WHAT YOU HAVE TO DO -> For the data below, please report each line where the word "documentclass" is found.

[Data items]
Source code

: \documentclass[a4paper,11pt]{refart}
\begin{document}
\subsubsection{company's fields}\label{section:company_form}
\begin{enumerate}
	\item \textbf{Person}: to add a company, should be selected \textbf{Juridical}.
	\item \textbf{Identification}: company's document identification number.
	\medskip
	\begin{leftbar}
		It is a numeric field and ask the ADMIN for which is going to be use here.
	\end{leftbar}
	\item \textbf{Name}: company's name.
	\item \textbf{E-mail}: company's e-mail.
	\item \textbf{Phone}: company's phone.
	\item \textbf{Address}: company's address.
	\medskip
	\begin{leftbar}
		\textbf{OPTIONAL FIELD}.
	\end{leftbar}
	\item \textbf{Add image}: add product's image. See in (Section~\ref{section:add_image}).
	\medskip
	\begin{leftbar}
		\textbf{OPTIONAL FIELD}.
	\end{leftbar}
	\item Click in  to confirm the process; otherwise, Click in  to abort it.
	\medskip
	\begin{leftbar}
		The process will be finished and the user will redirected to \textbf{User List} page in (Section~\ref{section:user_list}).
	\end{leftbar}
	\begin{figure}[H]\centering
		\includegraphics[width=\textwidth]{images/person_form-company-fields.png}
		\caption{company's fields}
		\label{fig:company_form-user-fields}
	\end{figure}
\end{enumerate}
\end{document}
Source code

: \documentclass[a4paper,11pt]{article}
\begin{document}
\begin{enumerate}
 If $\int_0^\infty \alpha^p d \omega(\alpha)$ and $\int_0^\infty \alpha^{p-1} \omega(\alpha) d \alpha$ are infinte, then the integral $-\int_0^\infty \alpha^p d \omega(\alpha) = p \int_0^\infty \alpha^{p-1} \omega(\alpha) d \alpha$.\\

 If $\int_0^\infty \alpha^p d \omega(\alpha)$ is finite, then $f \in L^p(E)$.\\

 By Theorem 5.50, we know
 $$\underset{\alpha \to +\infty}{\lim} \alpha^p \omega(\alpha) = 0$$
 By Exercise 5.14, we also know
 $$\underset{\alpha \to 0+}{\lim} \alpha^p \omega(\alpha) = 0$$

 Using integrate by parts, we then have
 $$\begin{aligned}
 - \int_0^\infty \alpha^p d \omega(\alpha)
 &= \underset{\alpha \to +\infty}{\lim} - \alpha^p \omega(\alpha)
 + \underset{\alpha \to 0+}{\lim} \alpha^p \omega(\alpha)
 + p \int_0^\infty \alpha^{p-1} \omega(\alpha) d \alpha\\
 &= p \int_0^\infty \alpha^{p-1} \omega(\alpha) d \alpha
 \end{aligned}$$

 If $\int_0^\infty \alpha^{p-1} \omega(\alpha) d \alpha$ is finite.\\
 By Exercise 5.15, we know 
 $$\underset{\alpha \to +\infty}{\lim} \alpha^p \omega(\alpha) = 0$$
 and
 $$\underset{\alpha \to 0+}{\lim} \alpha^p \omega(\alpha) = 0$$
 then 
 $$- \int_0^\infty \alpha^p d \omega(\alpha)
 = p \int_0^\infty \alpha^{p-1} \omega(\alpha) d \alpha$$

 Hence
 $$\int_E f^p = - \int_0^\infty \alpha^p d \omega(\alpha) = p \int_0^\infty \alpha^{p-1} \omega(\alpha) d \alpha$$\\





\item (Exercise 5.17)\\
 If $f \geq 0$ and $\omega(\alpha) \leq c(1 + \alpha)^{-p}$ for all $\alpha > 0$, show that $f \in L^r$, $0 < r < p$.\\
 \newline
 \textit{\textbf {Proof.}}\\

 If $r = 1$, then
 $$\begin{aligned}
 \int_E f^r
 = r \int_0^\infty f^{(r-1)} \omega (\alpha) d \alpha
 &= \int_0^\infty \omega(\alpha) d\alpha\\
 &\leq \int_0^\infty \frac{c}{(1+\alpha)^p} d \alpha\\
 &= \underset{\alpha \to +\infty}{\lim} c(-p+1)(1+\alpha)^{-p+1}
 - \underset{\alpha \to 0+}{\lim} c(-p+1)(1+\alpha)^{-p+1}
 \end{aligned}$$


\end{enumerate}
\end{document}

SOLUTION ->
: \documentclass[a4paper,11pt]{refart}
: \documentclass[a4paper,11pt]{article}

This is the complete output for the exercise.